# Red Oak Wine Racks



## GoonMan (Mar 22, 2005)

Here is what I have been working on lately. I made 2 wine racks out of Red Oak and I used Special Walnut Stain to finish after diluting it a little with a Natural stain that I had. Not sure yet but I may use a clear coat on them if I have time. I am taking them to Texas when I go soon.

I used my trim router and a 3/8" rounder bit to do the round overs for the circles before I cut the racks out. I also learned the hard way that trimming the end grain of wood especially Red Oak is not as easy as I thought it would be with a straight router bit and the table. Atleast I still have my fingers. So I had to drop back and punt on one set of the rack ends.


----------



## -Sam- (Sep 24, 2004)

Those are very nice looking Randy!


----------



## GoonMan (Mar 22, 2005)

Thank you sir. It took me longer to make them than I thought it would.


----------



## Dr.Zook (Sep 10, 2004)

Hey Randy, the wine racks are ok, BUT that sure is a nice pile of skids you have there. Some really good looking skids at that.

Dave 
the "Doctor"


----------



## NewMontanaWorkshop (Sep 10, 2004)

Great looking wine racks Randy. Wood well worked.


----------



## Pop_pop1 (Sep 10, 2004)

Nice job Randy! KUDO's, Well Done........Chuck


----------



## GoonMan (Mar 22, 2005)

Dr.Zook said:


> Hey Randy, the wine racks are ok, BUT that sure is a nice pile of skids you have there. Some really good looking skids at that.
> 
> Dave
> the "Doctor"



Thank you all 

Hello Dr.Zook,

Yes they are some nice skids and in the process of breaking them down. A friend wants and Entertainment center and End table made of the Pallet wood. They are the same friends I made the Coffee Table for. I also have some more Pallets scoped out but running out of room to stack them with out making the Neighbors mad. 

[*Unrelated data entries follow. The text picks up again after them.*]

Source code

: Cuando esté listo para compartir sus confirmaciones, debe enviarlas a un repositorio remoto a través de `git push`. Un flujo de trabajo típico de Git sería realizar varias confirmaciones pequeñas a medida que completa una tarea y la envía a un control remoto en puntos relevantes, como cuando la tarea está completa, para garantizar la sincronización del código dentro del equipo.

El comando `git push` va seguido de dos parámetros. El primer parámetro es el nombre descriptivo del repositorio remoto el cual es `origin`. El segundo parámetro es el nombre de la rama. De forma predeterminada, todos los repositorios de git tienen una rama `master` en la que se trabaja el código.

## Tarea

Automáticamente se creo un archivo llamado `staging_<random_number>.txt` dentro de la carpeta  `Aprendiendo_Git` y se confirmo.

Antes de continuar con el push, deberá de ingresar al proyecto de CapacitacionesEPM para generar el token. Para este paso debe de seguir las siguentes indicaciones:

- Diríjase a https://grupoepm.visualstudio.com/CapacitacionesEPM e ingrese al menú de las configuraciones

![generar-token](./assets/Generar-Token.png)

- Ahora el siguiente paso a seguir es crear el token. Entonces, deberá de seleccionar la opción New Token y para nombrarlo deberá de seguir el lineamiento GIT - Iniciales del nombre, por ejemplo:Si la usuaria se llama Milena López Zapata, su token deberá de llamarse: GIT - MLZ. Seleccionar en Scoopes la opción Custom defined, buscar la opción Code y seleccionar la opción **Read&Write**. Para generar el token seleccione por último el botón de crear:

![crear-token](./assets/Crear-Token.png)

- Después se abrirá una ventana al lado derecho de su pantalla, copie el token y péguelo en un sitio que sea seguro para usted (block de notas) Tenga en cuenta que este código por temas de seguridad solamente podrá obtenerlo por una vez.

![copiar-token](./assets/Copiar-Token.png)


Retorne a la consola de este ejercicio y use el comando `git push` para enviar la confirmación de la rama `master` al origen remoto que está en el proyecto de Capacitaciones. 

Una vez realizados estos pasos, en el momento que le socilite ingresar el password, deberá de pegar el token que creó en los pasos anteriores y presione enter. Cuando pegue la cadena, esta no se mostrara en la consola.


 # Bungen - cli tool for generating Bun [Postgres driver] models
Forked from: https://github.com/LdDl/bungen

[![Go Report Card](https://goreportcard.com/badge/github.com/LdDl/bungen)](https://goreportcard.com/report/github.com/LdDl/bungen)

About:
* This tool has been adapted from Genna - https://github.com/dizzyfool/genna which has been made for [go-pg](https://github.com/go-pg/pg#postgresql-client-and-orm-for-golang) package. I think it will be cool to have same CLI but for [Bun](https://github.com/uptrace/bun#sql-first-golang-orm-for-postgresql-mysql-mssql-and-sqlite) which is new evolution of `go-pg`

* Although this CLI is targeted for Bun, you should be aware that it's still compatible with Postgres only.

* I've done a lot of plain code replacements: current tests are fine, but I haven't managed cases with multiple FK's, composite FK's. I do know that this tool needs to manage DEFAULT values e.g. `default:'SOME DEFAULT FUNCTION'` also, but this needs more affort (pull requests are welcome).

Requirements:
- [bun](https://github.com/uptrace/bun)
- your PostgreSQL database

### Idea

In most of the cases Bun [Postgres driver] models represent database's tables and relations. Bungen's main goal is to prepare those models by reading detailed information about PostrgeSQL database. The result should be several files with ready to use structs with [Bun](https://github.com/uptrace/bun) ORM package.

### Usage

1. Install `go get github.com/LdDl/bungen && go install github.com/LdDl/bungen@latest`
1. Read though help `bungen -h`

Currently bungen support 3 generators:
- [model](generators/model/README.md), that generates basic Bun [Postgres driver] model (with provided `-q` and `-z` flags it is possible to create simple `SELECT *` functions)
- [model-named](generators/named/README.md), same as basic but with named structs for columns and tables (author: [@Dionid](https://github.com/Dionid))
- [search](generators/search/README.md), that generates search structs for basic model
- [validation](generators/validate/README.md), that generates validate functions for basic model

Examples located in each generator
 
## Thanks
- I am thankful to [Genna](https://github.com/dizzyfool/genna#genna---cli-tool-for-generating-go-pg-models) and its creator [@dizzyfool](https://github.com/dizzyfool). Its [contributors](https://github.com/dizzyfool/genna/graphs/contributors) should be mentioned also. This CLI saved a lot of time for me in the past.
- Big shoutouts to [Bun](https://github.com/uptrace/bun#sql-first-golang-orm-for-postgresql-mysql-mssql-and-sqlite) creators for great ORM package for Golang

Also what I cannot use for wood working will make a good hot fire this winter.


----------



## rh111 (Mar 24, 2005)

Nice project. My wife has been asking for something similar to this that we can mount to the wall.


----------



## jerrymayfield (Sep 25, 2004)

Nice job,but they do need a topcoat of some kind.

Regards
Jerry


----------



## GoonMan (Mar 22, 2005)

jerrymayfield said:


> Nice job,but they do need a topcoat of some kind.
> 
> Regards
> Jerry



Thanks Jerry I will do that after my wife made the same suggestion.

Thank you rh111,

I did some looking I think at Plansnow and found some different wine bottle and glass storage display cases. I may try one of those. I know both of my kids want one of the wine storage/glass display racks.


----------



## template tom (Sep 18, 2004)

GoonMan said:


> Here is what I have been working on lately. I made 2 wine racks out of Red Oak and I used Special Walnut Stain to finish after diluting it a little with a Natural stain that I had. Not sure yet but I may use a clear coat on them if I have time. I am taking them to Texas when I go soon.
> 
> I used my trim router and a 3/8" rounder bit to do the round overs for the circles before I cut the racks out. I also learned the hard way that trimming the end grain of wood especially Red Oak is not as easy as I thought it would be with a straight router bit and the table. Atleast I still have my fingers. So I had to drop back and punt on one set of the rack ends.


Nice job

I have just completed a set of templates and jigs with the final project nearly completed by my blind clients I will post a pic when it is finished.
They were all cut with the router mainly in the plunge mode.
Tom


----------



## GoonMan (Mar 22, 2005)

Thank you sir.


----------



## Visteonguy (Aug 6, 2005)

Nice job on the wine racks, Randy,,,, I see some interresting colors in your stack of rough stock in the backround,,,.... if that wood could just talk,,, I bet it would be thankin you for the new life it has,,, verses the last job it suffered through,,,, hahahah


----------



## GoonMan (Mar 22, 2005)

Visteonguy said:


> Nice job on the wine racks, Randy,,,, I see some interresting colors in your stack of rough stock in the backround,,,.... if that wood could just talk,,, I bet it would be thankin you for the new life it has,,, verses the last job it suffered through,,,, hahahah



Thank you sir. Yep those Pallets are part of my next project wood they will become an Entertainment center and End Table to match the Coffee Table I built for a friend.


----------